EXERCISE GOAL
An exact transcription of all the data is required; the pictures are to be left out.

Saved entries
══════

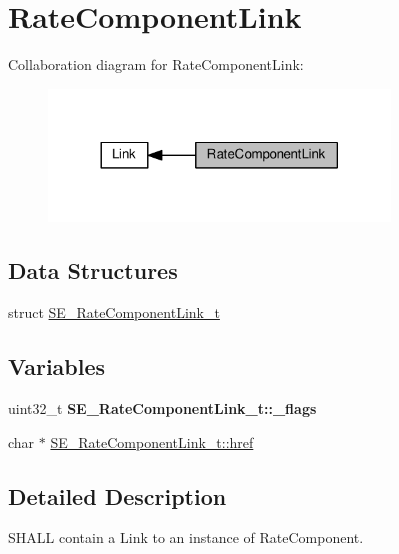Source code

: \hypertarget{group__RateComponentLink}{}\section{Rate\+Component\+Link}
\label{group__RateComponentLink}
Collaboration diagram for Rate\+Component\+Link\+:\nopagebreak
\begin{figure}[H]
\begin{center}
\leavevmode
\includegraphics[width=257pt]{group__RateComponentLink}
\end{center}
\end{figure}
\subsection*{Data Structures}
\begin{DoxyCompactItemize}
\item 
struct \hyperlink{structSE__RateComponentLink__t}{S\+E\+\_\+\+Rate\+Component\+Link\+\_\+t}
\end{DoxyCompactItemize}
\subsection*{Variables}
\begin{DoxyCompactItemize}
\item 
\mbox{\label{group__RateComponentLink_ga80945f67c63fc2f0275a3d044ea79122}} 
uint32\+\_\+t {\bfseries S\+E\+\_\+\+Rate\+Component\+Link\+\_\+t\+::\+\_\+flags}
\item 
char $\ast$ \hyperlink{group__RateComponentLink_ga9b15f31245892969d5eb7efb8f1a42b4}{S\+E\+\_\+\+Rate\+Component\+Link\+\_\+t\+::href}
\end{DoxyCompactItemize}


\subsection{Detailed Description}
S\+H\+A\+LL contain a Link to an instance of Rate\+Component. 

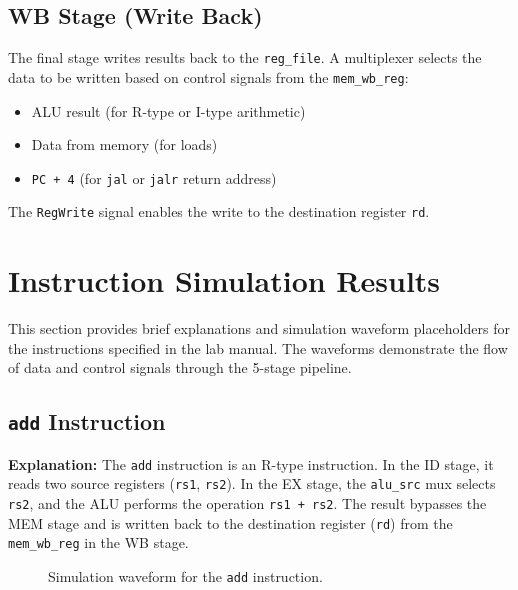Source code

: \documentclass{article}
\begin{document}
\subsection{WB Stage (Write Back)}
The final stage writes results back to the \texttt{reg\_file}. A multiplexer selects the data to be written based on control signals from the \texttt{mem\_wb\_reg}:
\begin{itemize}
    \item ALU result (for R-type or I-type arithmetic)
    \item Data from memory (for loads)
    \item \texttt{PC + 4} (for \texttt{jal} or \texttt{jalr} return address)
\end{itemize}
The \texttt{RegWrite} signal enables the write to the destination register \texttt{rd}.

\section{Instruction Simulation Results}

This section provides brief explanations and simulation waveform placeholders for the instructions specified in the lab manual. The waveforms demonstrate the flow of data and control signals through the 5-stage pipeline.

\subsection{\texttt{add} Instruction}
\textbf{Explanation:} The \texttt{add} instruction is an R-type instruction. In the ID stage, it reads two source registers (\texttt{rs1}, \texttt{rs2}). In the EX stage, the \texttt{alu\_src} mux selects \texttt{rs2}, and the ALU performs the operation \texttt{rs1 + rs2}. The result bypasses the MEM stage and is written back to the destination register (\texttt{rd}) from the \texttt{mem\_wb\_reg} in the WB stage.

\begin{figure}[H]
    \centering
    \caption{Simulation waveform for the \texttt{add} instruction.}
    \label{fig:add_sim}
\end{figure}
\end{document}
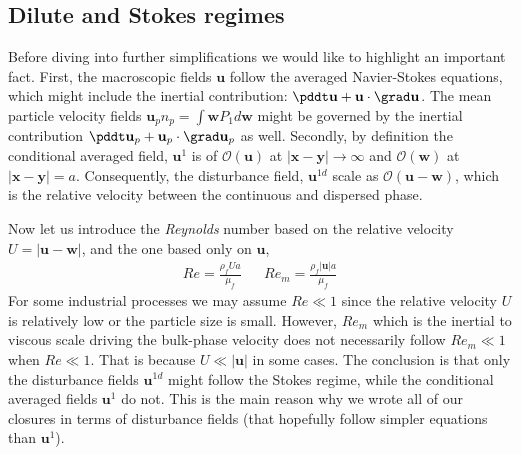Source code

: \subsection{Dilute and Stokes regimes}

Before diving into further simplifications we would like to highlight an important fact. 
First, the macroscopic fields $\textbf{u}$ follow the averaged Navier-Stokes equations, which might include the inertial contribution: $\pddt \textbf{u} + \textbf{u}\cdot \grad \textbf{u}$. 
The mean particle velocity fields $\textbf{u}_p n_p= \int \textbf{w} P_1d\textbf{w}$ might be governed by the inertial contribution $\pddt \textbf{u}_p + \textbf{u}_p\cdot \grad \textbf{u}_p$ as well.   
Secondly, by definition the conditional averaged field, $\textbf{u}^{1}$ is of $\mathcal{O}(\textbf{u})$ at $|\textbf{x}- \textbf{y}|\to \infty$ and $\mathcal{O}(\textbf{w})$ at $|\textbf{x} - \textbf{y}|= a$. 
Consequently, the disturbance field, $\textbf{u}^{1d}$ scale as $\mathcal{O}(\textbf{u} - \textbf{w})$, which is the relative velocity between the continuous and dispersed phase. 

Now let us introduce the \textit{Reynolds} number based on the relative velocity $U =|\textbf{u}- \textbf{w}|$, and the one based only on $\textbf{u}$, 
\begin{align}
    Re = \frac{\rho_f U a}{\mu_f} && 
    Re_m = \frac{\rho_f |\textbf{u}| a}{\mu_f} 
\end{align} 
For some industrial processes we may assume $Re \ll 1$ since the relative velocity $U$ is relatively low or the particle size is small. 
However, $Re_m$ which is the inertial to viscous scale driving the bulk-phase velocity does not necessarily follow $Re_m \ll 1$ when $Re \ll 1$.  
That is because  $U \ll |\textbf{u}|$ in some cases. 
The conclusion is that only the disturbance fields $\textbf{u}^{1d}$ might follow the Stokes regime, while the conditional averaged fields $\textbf{u}^1$ do not. 
This is the main reason why we wrote all of our closures in terms of disturbance fields (that hopefully follow simpler equations than $\textbf{u}^1$).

══════

ANSWER BOX
Source code

: \hypertarget{group__RateComponentLink}{}\section{Rate\+Component\+Link}
\label{group__RateComponentLink}
Collaboration diagram for Rate\+Component\+Link\+:\nopagebreak
\begin{figure}[H]
\begin{center}
\leavevmode
\includegraphics[width=257pt]{group__RateComponentLink}
\end{center}
\end{figure}
\subsection*{Data Structures}
\begin{DoxyCompactItemize}
\item 
struct \hyperlink{structSE__RateComponentLink__t}{S\+E\+\_\+\+Rate\+Component\+Link\+\_\+t}
\end{DoxyCompactItemize}
\subsection*{Variables}
\begin{DoxyCompactItemize}
\item 
\mbox{\label{group__RateComponentLink_ga80945f67c63fc2f0275a3d044ea79122}} 
uint32\+\_\+t {\bfseries S\+E\+\_\+\+Rate\+Component\+Link\+\_\+t\+::\+\_\+flags}
\item 
char $\ast$ \hyperlink{group__RateComponentLink_ga9b15f31245892969d5eb7efb8f1a42b4}{S\+E\+\_\+\+Rate\+Component\+Link\+\_\+t\+::href}
\end{DoxyCompactItemize}


\subsection{Detailed Description}
S\+H\+A\+LL contain a Link to an instance of Rate\+Component. 

Source code

: \documentclass{article}
\begin{document}
\subsection{WB Stage (Write Back)}
The final stage writes results back to the \texttt{reg\_file}. A multiplexer selects the data to be written based on control signals from the \texttt{mem\_wb\_reg}:
\begin{itemize}
    \item ALU result (for R-type or I-type arithmetic)
    \item Data from memory (for loads)
    \item \texttt{PC + 4} (for \texttt{jal} or \texttt{jalr} return address)
\end{itemize}
The \texttt{RegWrite} signal enables the write to the destination register \texttt{rd}.

\section{Instruction Simulation Results}

This section provides brief explanations and simulation waveform placeholders for the instructions specified in the lab manual. The waveforms demonstrate the flow of data and control signals through the 5-stage pipeline.

\subsection{\texttt{add} Instruction}
\textbf{Explanation:} The \texttt{add} instruction is an R-type instruction. In the ID stage, it reads two source registers (\texttt{rs1}, \texttt{rs2}). In the EX stage, the \texttt{alu\_src} mux selects \texttt{rs2}, and the ALU performs the operation \texttt{rs1 + rs2}. The result bypasses the MEM stage and is written back to the destination register (\texttt{rd}) from the \texttt{mem\_wb\_reg} in the WB stage.

\begin{figure}[H]
    \centering
    \caption{Simulation waveform for the \texttt{add} instruction.}
    \label{fig:add_sim}
\end{figure}
\end{document}
Source code

: \subsection{Dilute and Stokes regimes}

Before diving into further simplifications we would like to highlight an important fact. 
First, the macroscopic fields $\textbf{u}$ follow the averaged Navier-Stokes equations, which might include the inertial contribution: $\pddt \textbf{u} + \textbf{u}\cdot \grad \textbf{u}$. 
The mean particle velocity fields $\textbf{u}_p n_p= \int \textbf{w} P_1d\textbf{w}$ might be governed by the inertial contribution $\pddt \textbf{u}_p + \textbf{u}_p\cdot \grad \textbf{u}_p$ as well.   
Secondly, by definition the conditional averaged field, $\textbf{u}^{1}$ is of $\mathcal{O}(\textbf{u})$ at $|\textbf{x}- \textbf{y}|\to \infty$ and $\mathcal{O}(\textbf{w})$ at $|\textbf{x} - \textbf{y}|= a$. 
Consequently, the disturbance field, $\textbf{u}^{1d}$ scale as $\mathcal{O}(\textbf{u} - \textbf{w})$, which is the relative velocity between the continuous and dispersed phase. 

Now let us introduce the \textit{Reynolds} number based on the relative velocity $U =|\textbf{u}- \textbf{w}|$, and the one based only on $\textbf{u}$, 
\begin{align}
    Re = \frac{\rho_f U a}{\mu_f} && 
    Re_m = \frac{\rho_f |\textbf{u}| a}{\mu_f} 
\end{align} 
For some industrial processes we may assume $Re \ll 1$ since the relative velocity $U$ is relatively low or the particle size is small. 
However, $Re_m$ which is the inertial to viscous scale driving the bulk-phase velocity does not necessarily follow $Re_m \ll 1$ when $Re \ll 1$.  
That is because  $U \ll |\textbf{u}|$ in some cases. 
The conclusion is that only the disturbance fields $\textbf{u}^{1d}$ might follow the Stokes regime, while the conditional averaged fields $\textbf{u}^1$ do not. 
This is the main reason why we wrote all of our closures in terms of disturbance fields (that hopefully follow simpler equations than $\textbf{u}^1$).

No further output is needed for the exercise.